Book Not Seeing the Forest for the Points

Download or read book Not Seeing the Forest for the Points written by Heather Anuhea Kramer and published by . This book was released on 2016 with total page 84 pages. Available in PDF, EPUB and Kindle. Book excerpt: Forest and fire ecology have long utilized remote sensing datasets to learn more about landscapes. Advances in gps spatial accuracy, GIS software capabilities, computing power, and remote sensing technology and software, as well as increases in the spatial and temporal resolution of remote sensing products, have made remote sensing a critical component of forest and fire ecology. Aerial light detection and ranging (LiDAR) is a fast-growing active remote-sensing technology that can be mined for detailed structural information about forests. These data are utilized in the fields of hydrology, forest ecology, silviculture, wildland fire ecology, wildlife ecology, and habitat modeling. LiDAR coverage has also become increasingly common, yet still contains much untapped potential.
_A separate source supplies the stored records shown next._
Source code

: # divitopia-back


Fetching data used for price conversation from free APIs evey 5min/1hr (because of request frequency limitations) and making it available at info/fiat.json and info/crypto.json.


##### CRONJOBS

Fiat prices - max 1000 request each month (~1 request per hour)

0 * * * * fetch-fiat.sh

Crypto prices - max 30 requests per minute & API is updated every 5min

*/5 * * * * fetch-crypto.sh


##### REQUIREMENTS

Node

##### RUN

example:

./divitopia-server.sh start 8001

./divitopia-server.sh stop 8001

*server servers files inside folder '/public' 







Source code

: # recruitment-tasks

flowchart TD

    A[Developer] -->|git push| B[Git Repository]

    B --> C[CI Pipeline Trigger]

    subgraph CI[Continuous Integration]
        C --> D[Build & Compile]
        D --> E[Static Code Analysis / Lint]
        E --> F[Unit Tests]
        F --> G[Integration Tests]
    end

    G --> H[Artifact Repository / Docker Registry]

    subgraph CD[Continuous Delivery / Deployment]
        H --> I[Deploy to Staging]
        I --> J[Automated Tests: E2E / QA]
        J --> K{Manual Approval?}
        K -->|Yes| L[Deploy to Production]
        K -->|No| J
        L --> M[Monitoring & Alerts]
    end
Despite widespread research that derived copious valuable metrics from aerial LiDAR, few of these metrics are available to managers due to a significant knowledge and software barrier for LiDAR processing. Even when LiDAR is utilized to derive more complex metrics by scientists and LiDAR experts, metrics are often predictions of plot-based data across the landscape. While these metrics are useful, LiDAR can offer so much more. Because it holds information about forest structure in 3 dimensions, new metrics can be derived that capture the full complexity of forest structure. I explore ways in which managers can use the plot network and data layers already available to them to derive large tree density, a metric that is critical for habitat modeling for many species, including the California spotted owl. I also explore the utility of LiDAR for estimating ladder fuels that carry fire from the ground into the canopy. Because there was no reliable method for quantifying these fuels, I also developed a plot-based methodology to collect these data. My dissertation work aims to increase LiDAR accessibility to managers and to develop new ways to use LiDAR to solve old problems. While there is much more work to be done, I am excited to share my work with LiDAR experts and forest managers, and hope that my findings improve the way we use LiDAR, the way we manage forests, and the way that we model and manage for wildland fire.

Book Fire in California s Ecosystems

Download or read book Fire in California s Ecosystems written by Jan W. van Wagtendonk and published by Univ of California Press. This book was released on 2018-06-08 with total page 567 pages. Available in PDF, EPUB and Kindle. Book excerpt: Fire in California’s Ecosystems describes fire in detail—both as an integral natural process in the California landscape and as a growing threat to urban and suburban developments in the state. Written by many of the foremost authorities on the subject, this comprehensive volume is an ideal authoritative reference tool and the foremost synthesis of knowledge on the science, ecology, and management of fire in California. Part One introduces the basics of fire ecology, including overviews of historical fires, vegetation, climate, weather, fire as a physical and ecological process, and fire regimes, and reviews the interactions between fire and the physical, plant, and animal components of the environment. Part Two explores the history and ecology of fire in each of California's nine bioregions. Part Three examines fire management in California during Native American and post-Euro-American settlement and also current issues related to fire policy such as fuel management, watershed management, air quality, invasive plant species, at-risk species, climate change, social dynamics, and the future of fire management. This edition includes critical scientific and management updates and four new chapters on fire weather, fire regimes, climate change, and social dynamics.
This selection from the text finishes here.